La gauche et le progressisme : du pléonasme à l’oxymore
La gauche est née en France (et, à sa suite, dans le Monde) par la répartition topologique des délégués aux États généraux de 1789 : ceux qui siègent à gauche se réclament des Lumières, de la république (état de droit, séparation des pouvoirs, libertés civiles), de l’amélioration des conditions d’existence de tous et d’un mouvement vers la démocratie représentative, comme projet volontaire, historique et ouvert.

Les Lumières supposent acquise l’idée de progrès, c’est-à-dire le fait que l’évolution des humains vers une situation meilleure que l’actuelle est possible et qu’elle est le résultat d’une action des humains eux-mêmes [1]. Face à ce courant, on trouve ceux qui, soit refusent tout changement parce qu’ils pensent le mouvement vers le mieux impossible ou illégitime (conservatisme), ou ceux qui considère que les transformations ne peuvent procéder d’un mouvement des citoyens ordinaires, mais d’acteurs individuels ou collectifs surplombants (despotisme).

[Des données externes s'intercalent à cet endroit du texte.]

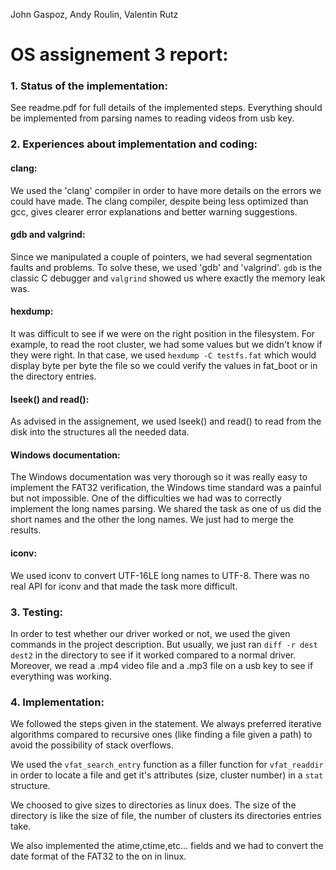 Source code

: John Gaspoz, Andy Roulin, Valentin Rutz

OS assignement 3 report:
========================

### 1. Status of the implementation:

See readme.pdf for full details of the implemented steps. Everything should be implemented from parsing names to reading videos from usb key.

### 2. Experiences about implementation and coding:

####   clang:

We used the 'clang' compiler in order to have more details on the errors we could have made. The clang compiler, despite being less optimized than gcc, gives clearer error explanations and better warning suggestions.

####   gdb and valgrind:

Since we manipulated a couple of pointers, we had several segmentation faults and problems. To solve these, we used 'gdb' and 'valgrind'. `gdb` is the classic C debugger and `valgrind` showed us where exactly the memory leak was.

#### hexdump:

It was difficult to see if we were on the right position in the filesystem. For example, to read the root cluster, we had some values but we didn't know if they were right.
In that case, we used `hexdump -C testfs.fat` which would display byte per byte the file so we could verify the values in fat_boot or in the directory entries.

#### lseek() and read():

As advised in the assignement, we used lseek() and read() to read from the disk into the structures all the needed data.

#### Windows documentation:

The Windows documentation was very thorough so it was really easy to implement the FAT32 verification, the Windows time standard was a painful but not impossible.
One of the difficulties we had was to correctly implement the long names parsing. We shared the task as one of us did the short names and the other the long names. We just had to merge the results.

#### iconv:

We used iconv to convert UTF-16LE long names to UTF-8.
There was no real API for iconv and that made the task more difficult.

### 3. Testing:

In order to test whether our driver worked or not, we used the given commands in the project description.
But usually, we just ran `diff -r dest dest2` in the directory to see if it worked compared to a normal driver.
Moreover, we read a .mp4 video file and a .mp3 file on a usb key to see if everything was working.

### 4. Implementation:

We followed the steps given in the statement. We always preferred iterative algorithms compared to recursive ones (like finding a file given a path) to avoid the possibility of stack overflows.

We used the `vfat_search_entry` function as a filler function for `vfat_readdir` in order to locate a file and get it's attributes (size, cluster number) in a `stat` structure.

We choosed to give sizes to directories as linux does. The size of the directory is like the size of file, the number of clusters its directories entries take.

We also implemented the atime,ctime,etc... fields and we had to convert the date format of the FAT32 to the on in linux.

Gauche et progressisme sont donc, au départ, synonymes.
Gauche et mouvement ouvrier : forces et faiblesses d’une alliance stratégique
Pourtant, un demi-siècle plus tard, quelque chose bascule. Dans la mémoire historique française, tout se joue aux alentours de 1848, on pourrait même dire entre février et juin. D’un côté, la gauche (qu’on appelle alors les « libéraux ») demandent l’avènement d’une république démocratique, au sein de laquelle la « question sociale » est légitime, de l’autre, le mouvement ouvrier naissant réclame la désexclusion urgente d’un prolétariat surexploité. A priori, rien de contradictoire, il suffirait d’ajouter « sociale » à démocratie, et c’est ce qui pousse une grande partie de la gauche à s’allier aux associations ouvrières.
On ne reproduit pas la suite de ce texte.